An electrophotographic copying apparatus as illustrated in Fig. 2 is used. An organic photoconductor is uniformly charged to -700 V by means of the charger 51, and the shutter plate 181 is operated to avoid an exposure. By passing below the developing and cleaning unit, an overall black image is formed. Subsequently, a transfer paper of one-half the size of the black image (which may be A-4 size relative to the A-3 size of the image) is supplied from the paper feeder 251, and the toner on the drum 41 is transferred onto the transfer paper by the transfer unit 291 to which a voltage of -5.8 kV is applied. The second electrode 321 has a length, as measured in the direction of movement of the drum 41, of 10 mm, and is mounted at a spacing of about 2 mm from the drum surface. The voltage applied to the electrode 321 is changed from 9 to -1,100 V in increments of 100 V, producing 300 copies for each voltage level.

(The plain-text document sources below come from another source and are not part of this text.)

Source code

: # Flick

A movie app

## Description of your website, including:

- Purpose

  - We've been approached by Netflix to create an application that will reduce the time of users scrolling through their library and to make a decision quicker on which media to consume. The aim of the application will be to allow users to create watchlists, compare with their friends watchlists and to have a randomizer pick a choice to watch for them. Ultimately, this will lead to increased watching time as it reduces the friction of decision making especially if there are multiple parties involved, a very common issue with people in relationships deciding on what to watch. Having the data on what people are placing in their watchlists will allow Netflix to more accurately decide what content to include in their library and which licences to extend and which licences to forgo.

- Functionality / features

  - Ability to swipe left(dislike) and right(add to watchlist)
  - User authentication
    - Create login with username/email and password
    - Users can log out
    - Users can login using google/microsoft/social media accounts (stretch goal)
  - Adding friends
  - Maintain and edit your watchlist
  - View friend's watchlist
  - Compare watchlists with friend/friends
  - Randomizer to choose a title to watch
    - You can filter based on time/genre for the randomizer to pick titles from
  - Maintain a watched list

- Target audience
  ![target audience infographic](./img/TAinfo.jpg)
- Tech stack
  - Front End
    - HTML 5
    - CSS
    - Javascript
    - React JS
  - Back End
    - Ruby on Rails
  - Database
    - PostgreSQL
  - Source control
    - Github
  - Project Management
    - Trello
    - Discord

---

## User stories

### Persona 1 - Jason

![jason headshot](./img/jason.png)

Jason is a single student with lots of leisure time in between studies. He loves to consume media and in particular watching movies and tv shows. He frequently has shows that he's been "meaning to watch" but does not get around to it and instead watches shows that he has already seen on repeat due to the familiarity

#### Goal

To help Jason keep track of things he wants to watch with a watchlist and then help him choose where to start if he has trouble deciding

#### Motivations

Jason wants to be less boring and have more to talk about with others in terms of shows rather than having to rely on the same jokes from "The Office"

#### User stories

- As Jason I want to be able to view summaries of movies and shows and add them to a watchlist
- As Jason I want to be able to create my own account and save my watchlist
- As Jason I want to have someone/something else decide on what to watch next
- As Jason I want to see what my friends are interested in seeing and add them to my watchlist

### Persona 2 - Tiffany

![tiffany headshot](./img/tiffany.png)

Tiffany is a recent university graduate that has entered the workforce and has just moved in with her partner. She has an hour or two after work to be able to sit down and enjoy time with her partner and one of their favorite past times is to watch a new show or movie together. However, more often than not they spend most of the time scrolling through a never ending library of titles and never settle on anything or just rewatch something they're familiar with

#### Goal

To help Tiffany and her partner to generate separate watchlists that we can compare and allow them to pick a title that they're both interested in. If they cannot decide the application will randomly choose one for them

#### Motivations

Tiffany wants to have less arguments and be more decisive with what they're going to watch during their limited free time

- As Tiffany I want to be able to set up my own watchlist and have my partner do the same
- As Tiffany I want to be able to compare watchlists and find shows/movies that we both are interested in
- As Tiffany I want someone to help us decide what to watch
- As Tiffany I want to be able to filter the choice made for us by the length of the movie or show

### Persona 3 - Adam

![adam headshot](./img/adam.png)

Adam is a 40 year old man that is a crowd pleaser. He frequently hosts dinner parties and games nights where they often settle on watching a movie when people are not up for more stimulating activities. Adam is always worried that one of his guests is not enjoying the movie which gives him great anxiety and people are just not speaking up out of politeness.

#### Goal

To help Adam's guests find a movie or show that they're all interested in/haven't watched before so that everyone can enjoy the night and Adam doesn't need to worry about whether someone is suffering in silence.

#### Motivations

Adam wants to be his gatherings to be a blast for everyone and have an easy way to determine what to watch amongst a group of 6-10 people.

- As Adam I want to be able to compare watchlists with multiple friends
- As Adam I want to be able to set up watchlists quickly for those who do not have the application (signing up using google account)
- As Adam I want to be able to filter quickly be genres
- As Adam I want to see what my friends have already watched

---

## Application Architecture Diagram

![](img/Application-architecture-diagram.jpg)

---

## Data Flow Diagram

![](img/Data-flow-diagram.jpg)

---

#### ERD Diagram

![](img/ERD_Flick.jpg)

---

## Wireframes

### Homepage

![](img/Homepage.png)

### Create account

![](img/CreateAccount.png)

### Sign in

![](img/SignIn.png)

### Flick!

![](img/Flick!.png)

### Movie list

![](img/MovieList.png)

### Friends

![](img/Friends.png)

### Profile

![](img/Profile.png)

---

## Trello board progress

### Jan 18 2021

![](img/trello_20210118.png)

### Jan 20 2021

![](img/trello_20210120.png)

A procedure which is similar to that used in Experiment 1 is used to determine the reflection density of the toner which is deposited on the electrode 321. The results are graphically illustrated in Fig. 5. Specifically, the reflection density is 0.9 when no voltage is applied, while the reflection density reduces in magnitude as the voltage level is gradually increased. In other words, the dispersion of the toner reduces with an increased voltage level, exhibiting a minimum value at the voltage level of -900 V. It is found that an increased dispersion of the toner occurs at voltage levels beyond -900 V. While the observed phenomenon is not fully understood, it is found that a voltage on the order of -900 V may be applied to the electrode 321 for effectively preventing a dispersion of the toner.

Claims

An electronic copying apparatus comprising an image forming device (131, 141, 161) forming an electrostatic, latent image of an original on a recording medium (41), a developing unit (191) developing the electrostatic, latent image with a toner powder into a toner image, a transfer unit including a corona-discharger (291 transferring the toner image onto an image receiving material (S), a neutralizer (331) removing any charges remaining on the surface of the recording medium (41) after the transfer step, and a cleaning unit (191) for removing any non-transferred toner remaining on the recording medium (41), characterized by at least one conductive electrode plate (241, 321) disposed close to the surface of the recording medium (41) which moves while electrostatically retaining toner powder thereon, a voltage of the same polarity as that of the toner powder on the adjacent surface of the recording medium being applied to the at least one conductive electrode plate (241,321).